The Velocity Trap: Why 'Features Per Day' Misleads Everyone

This is Part 2 of the Velocity vs Value series.

In the pillar post I introduced the tension between velocity mandates and value delivery. This post goes deeper into why velocity as a target fails — and what actually works.

The Speedometer Problem

Velocity was designed as a planning tool. It helps teams estimate capacity. It’s a speedometer, not a gas pedal. You don’t make a car faster by taping over the speedometer and writing a bigger number.
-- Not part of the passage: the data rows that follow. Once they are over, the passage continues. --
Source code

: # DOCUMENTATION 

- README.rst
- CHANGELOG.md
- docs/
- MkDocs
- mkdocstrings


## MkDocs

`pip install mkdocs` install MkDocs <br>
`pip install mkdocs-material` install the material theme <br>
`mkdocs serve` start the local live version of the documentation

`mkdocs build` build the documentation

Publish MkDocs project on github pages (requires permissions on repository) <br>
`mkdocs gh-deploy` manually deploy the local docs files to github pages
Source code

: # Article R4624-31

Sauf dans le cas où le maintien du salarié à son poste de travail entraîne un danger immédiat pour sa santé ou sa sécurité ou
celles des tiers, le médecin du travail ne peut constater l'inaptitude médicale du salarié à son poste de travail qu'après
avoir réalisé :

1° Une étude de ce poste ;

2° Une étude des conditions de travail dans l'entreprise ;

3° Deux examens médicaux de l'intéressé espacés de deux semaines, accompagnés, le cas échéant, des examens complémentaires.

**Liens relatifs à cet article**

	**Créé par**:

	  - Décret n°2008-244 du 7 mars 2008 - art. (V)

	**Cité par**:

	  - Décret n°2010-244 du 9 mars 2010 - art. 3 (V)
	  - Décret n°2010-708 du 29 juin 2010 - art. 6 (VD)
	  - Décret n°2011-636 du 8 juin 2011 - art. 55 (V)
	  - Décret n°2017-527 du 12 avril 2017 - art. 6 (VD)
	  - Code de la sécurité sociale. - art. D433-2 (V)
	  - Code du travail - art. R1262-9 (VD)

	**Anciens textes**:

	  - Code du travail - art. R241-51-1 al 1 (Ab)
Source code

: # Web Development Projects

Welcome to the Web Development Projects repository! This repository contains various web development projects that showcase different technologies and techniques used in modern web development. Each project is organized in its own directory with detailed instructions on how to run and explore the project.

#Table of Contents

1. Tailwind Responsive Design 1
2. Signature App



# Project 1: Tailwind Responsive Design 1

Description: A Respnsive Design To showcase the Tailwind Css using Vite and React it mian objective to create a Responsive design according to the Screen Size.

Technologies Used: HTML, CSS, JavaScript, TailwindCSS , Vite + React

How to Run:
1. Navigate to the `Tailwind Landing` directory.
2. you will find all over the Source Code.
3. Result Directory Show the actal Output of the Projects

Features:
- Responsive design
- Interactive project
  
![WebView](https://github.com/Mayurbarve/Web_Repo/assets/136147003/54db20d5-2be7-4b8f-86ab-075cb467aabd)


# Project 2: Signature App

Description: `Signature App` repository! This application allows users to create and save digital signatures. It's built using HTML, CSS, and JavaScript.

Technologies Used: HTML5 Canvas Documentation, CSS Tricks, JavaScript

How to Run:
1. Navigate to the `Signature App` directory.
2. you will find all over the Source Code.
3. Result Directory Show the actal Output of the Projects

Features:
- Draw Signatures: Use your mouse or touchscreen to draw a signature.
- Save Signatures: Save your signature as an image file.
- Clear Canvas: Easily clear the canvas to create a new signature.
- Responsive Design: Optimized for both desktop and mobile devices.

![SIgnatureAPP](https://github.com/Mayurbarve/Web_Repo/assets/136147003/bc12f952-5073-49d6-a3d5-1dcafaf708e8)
But the moment someone puts velocity on a dashboard and reviews it quarterly, the game changes. Teams optimize for the metric, not the outcome:

Break one meaningful feature into five trivial tickets
Defer complex, high-value work that carries risk
Skip tests, cut code review short, ignore edge cases
Inflate estimates (“this is definitely an 8, not a 3”)
Avoid refactoring — it doesn’t produce features, so it doesn’t count

Goodhart’s Law in action: “When a measure becomes a target, it ceases to be a good measure.” The number goes up. The product stagnates.

The Feature Factory

The Feature Factory — assembly line of mediocrity

John Cutler’s “feature factory” concept has only gotten sharper with time. A feature factory:

Measures success by features shipped, not outcomes achieved
Never circles back to ask “did this feature actually help anyone?”
Confuses output with outcome

AI coding tools have given the feature factory a turbocharger. You can now ship low-value features at unprecedented speed — if you’re not careful about what you build.

My team builds internal tools for enterprise operations. If I optimized purely for velocity, I could ship a new button every day. A settings page nobody asked for. A report nobody reads. Feature per day? Done. But our users need the right tools, working reliably. That’s not a velocity problem — that’s a value problem.

What the Research Actually Says (And Doesn’t)

The data around AI-assisted development is nuanced — more nuanced than most articles acknowledge.

DORA’s “Change Failure Rate” needs context. The 2025 DORA Report shows that teams focusing exclusively on throughput metrics show higher change failure rates. But what counts as “failure”? This depends entirely on your environment, risk tolerance, and cost structure.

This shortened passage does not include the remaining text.